## What to produce
Reproduce every line of the material, exactly as given.
== Working data
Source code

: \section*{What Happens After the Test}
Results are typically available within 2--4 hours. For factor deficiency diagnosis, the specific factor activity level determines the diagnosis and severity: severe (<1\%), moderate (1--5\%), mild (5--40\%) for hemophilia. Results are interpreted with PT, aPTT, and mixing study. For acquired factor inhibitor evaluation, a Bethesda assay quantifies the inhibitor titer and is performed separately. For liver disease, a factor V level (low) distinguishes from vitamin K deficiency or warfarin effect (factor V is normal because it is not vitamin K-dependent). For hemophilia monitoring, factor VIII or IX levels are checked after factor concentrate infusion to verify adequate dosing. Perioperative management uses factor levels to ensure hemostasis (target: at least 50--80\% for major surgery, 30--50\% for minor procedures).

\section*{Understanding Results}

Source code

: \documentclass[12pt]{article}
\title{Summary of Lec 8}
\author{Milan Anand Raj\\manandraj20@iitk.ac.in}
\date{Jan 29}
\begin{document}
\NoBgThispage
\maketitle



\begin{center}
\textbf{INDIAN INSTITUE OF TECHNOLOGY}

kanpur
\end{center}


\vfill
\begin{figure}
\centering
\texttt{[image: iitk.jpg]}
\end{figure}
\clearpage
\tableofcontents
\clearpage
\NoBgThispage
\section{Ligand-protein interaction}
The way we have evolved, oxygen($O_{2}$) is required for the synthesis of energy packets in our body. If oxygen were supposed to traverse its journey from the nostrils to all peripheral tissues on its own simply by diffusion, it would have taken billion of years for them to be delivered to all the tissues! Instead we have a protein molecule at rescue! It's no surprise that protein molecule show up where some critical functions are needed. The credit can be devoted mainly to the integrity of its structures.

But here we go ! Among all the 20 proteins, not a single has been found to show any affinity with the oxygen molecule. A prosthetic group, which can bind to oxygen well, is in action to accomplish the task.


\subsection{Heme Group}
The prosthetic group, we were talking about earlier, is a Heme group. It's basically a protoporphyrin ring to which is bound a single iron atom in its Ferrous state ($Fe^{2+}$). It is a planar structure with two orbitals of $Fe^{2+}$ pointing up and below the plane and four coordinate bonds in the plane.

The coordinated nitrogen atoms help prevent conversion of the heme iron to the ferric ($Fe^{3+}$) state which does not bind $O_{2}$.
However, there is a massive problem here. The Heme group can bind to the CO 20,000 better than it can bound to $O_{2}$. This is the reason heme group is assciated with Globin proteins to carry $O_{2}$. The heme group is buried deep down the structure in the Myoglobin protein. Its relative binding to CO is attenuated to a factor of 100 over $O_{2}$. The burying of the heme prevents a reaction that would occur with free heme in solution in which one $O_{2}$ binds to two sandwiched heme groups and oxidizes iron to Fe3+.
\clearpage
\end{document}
====
## Solution below
Source code

: \section*{What Happens After the Test}
Results are typically available within 2--4 hours. For factor deficiency diagnosis, the specific factor activity level determines the diagnosis and severity: severe (<1\%), moderate (1--5\%), mild (5--40\%) for hemophilia. Results are interpreted with PT, aPTT, and mixing study. For acquired factor inhibitor evaluation, a Bethesda assay quantifies the inhibitor titer and is performed separately. For liver disease, a factor V level (low) distinguishes from vitamin K deficiency or warfarin effect (factor V is normal because it is not vitamin K-dependent). For hemophilia monitoring, factor VIII or IX levels are checked after factor concentrate infusion to verify adequate dosing. Perioperative management uses factor levels to ensure hemostasis (target: at least 50--80\% for major surgery, 30--50\% for minor procedures).

\section*{Understanding Results}

Source code

: \documentclass[12pt]{article}
\title{Summary of Lec 8}
\author{Milan Anand Raj\\manandraj20@iitk.ac.in}
\date{Jan 29}
\begin{document}
\NoBgThispage
\maketitle



\begin{center}
\textbf{INDIAN INSTITUE OF TECHNOLOGY}

kanpur
\end{center}


\vfill
\begin{figure}
\centering
\texttt{[image: iitk.jpg]}
\end{figure}
\clearpage
\tableofcontents
\clearpage
\NoBgThispage
\section{Ligand-protein interaction}
The way we have evolved, oxygen($O_{2}$) is required for the synthesis of energy packets in our body. If oxygen were supposed to traverse its journey from the nostrils to all peripheral tissues on its own simply by diffusion, it would have taken billion of years for them to be delivered to all the tissues! Instead we have a protein molecule at rescue! It's no surprise that protein molecule show up where some critical functions are needed. The credit can be devoted mainly to the integrity of its structures.

But here we go ! Among all the 20 proteins, not a single has been found to show any affinity with the oxygen molecule. A prosthetic group, which can bind to oxygen well, is in action to accomplish the task.


\subsection{Heme Group}
The prosthetic group, we were talking about earlier, is a Heme group. It's basically a protoporphyrin ring to which is bound a single iron atom in its Ferrous state ($Fe^{2+}$). It is a planar structure with two orbitals of $Fe^{2+}$ pointing up and below the plane and four coordinate bonds in the plane.

The coordinated nitrogen atoms help prevent conversion of the heme iron to the ferric ($Fe^{3+}$) state which does not bind $O_{2}$.
However, there is a massive problem here. The Heme group can bind to the CO 20,000 better than it can bound to $O_{2}$. This is the reason heme group is assciated with Globin proteins to carry $O_{2}$. The heme group is buried deep down the structure in the Myoglobin protein. Its relative binding to CO is attenuated to a factor of 100 over $O_{2}$. The burying of the heme prevents a reaction that would occur with free heme in solution in which one $O_{2}$ binds to two sandwiched heme groups and oxidizes iron to Fe3+.
\clearpage
\end{document}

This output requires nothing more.